Negotiations amongst regional and world leaders cannot provide solutions to the problems of the Israeli and Palestinian working and middle classes.
The crisis throughout the Middle East is likely to intensify with the onset of the global recession and continued imperialist intervention. The recent intervention of US special-forces into Syria has further intensified anti-US sentiment throughout the area. Israel was awash with fears and rumours of a new conflict in the summer. The Israeli air force carried out a military exercise which was a dry-run to prepare for bombing Iran’s nuclear facilities. In the preceding months, the military elite seriously discussed a new invasion of Gaza as rockets from the territory continued to be fired at Israeli settlement towns like Sderot.

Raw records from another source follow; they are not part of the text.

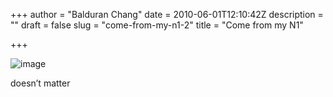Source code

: +++
author = "Balduran Chang"
date = 2010-06-01T12:10:42Z
description = ""
draft = false
slug = "come-from-my-n1-2"
title = "Come from my N1"

+++


![image](http://balduran.twbbs.org/wp-content/uploads/wpid-IMG_20100530_084526.jpg)

doesn’t matter

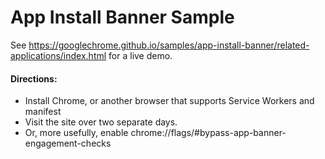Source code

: App Install Banner Sample
===

See https://googlechrome.github.io/samples/app-install-banner/related-applications/index.html for a live demo.


#### Directions:

* Install Chrome, or another browser that supports Service Workers and manifest
* Visit the site over two separate days.
* Or, more usefully, enable chrome://flags/#bypass-app-banner-engagement-checks
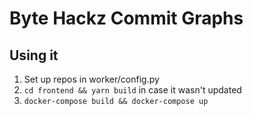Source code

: # Byte Hackz Commit Graphs

## Using it
1. Set up repos in worker/config.py
2. `cd frontend && yarn build` in case it wasn't updated
3. `docker-compose build && docker-compose up`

The prospect of increased bloodshed then receded as a ceasefire between the Israeli state and the Gaza militias, brokered by the Egyptian regime, came into effect in June.
Kevin Simpson (Socialist Party, CWI England & Wales) looks at the present situation in this conflict-torn region of the Middle East, summarises the roots of the conflict, and touches on the Socialist Party’s views on what is happening and how there can be an end to the suffering and insecurity of the people on both sides of the divide.
Moving towards new conflict?
Former Israeli Prime Minister Ehud Olmert triggered new talk of peace negotiations with the Palestinians when he said that he thought Israel had to give up most of the West Bank and Gaza, and return the Golan Heights to Syria: “Time to reach a deal is so short, it’s distressing”, he stated.
This view represents the fear of part of the Israeli ruling class and sections of the imperialist powers that events may slip totally out of control. In the cycles of increased and reduced conflict, this danger is always present. In between these phases, the imperialist powers and their regional representatives raise the prospect of more negotiations – and under some circumstances may consider more serious concessions.
But whatever the concessions, all the capitalist and imperialist peace deals have been unable to fulfil the aspirations of the Palestinians for an end to their economic and national oppression. They have also failed to give security to Israeli Jews.
Imperialism’s talk about peace is to prevent an explosion of anger amongst Palestinians and the wider Arab population about the poverty and oppression that they experience daily. The Annapolis peace negotiations in the US last year were intended to bolster Palestinian Authority president Mahmood Abbas and the PLO, as well as increase the pressure and western capitalist sanctions against the Islamist Palestinian party Hamas.
The unfolding world economic crisis will have far reaching effects, particularly in regions like the Middle East. The situation is already catastrophic for the poorest sections of Palestinian society. Mass movements against price rises, growing poverty and the corrupt elite could develop. Some Palestinians may have had illusions that Barack Obama winning the US presidency might have meant a change. Instead, Obama has promised the Israeli regime $30 billion in aid and Joe Biden, his running mate, declared at a meeting of American Jewish supporters: “I am a Zionist”.
Events from afar may look calmer but tension is beginning to rise across the Middle East. The ceasefire between Hamas and the Israeli regime will run out in a few weeks time. While Hamas won the elections in January 2006 as a result of widespread disgust at the record of the PLO in power, its policies haven’t led to an easing of Palestinian suffering.
Palestinians see Hamas leaders as much less corrupt than their PLO counterparts and more militant in their rhetoric against Israeli aggression. But Hamas has reactionary theocratic policies which ultimately will set back the struggle for Palestinian liberation. Its regular support of rocket attacks and suicide bombings against Israeli citizens has increased support amongst Jewish workers for their ruling elite. The Socialist Party opposes these methods.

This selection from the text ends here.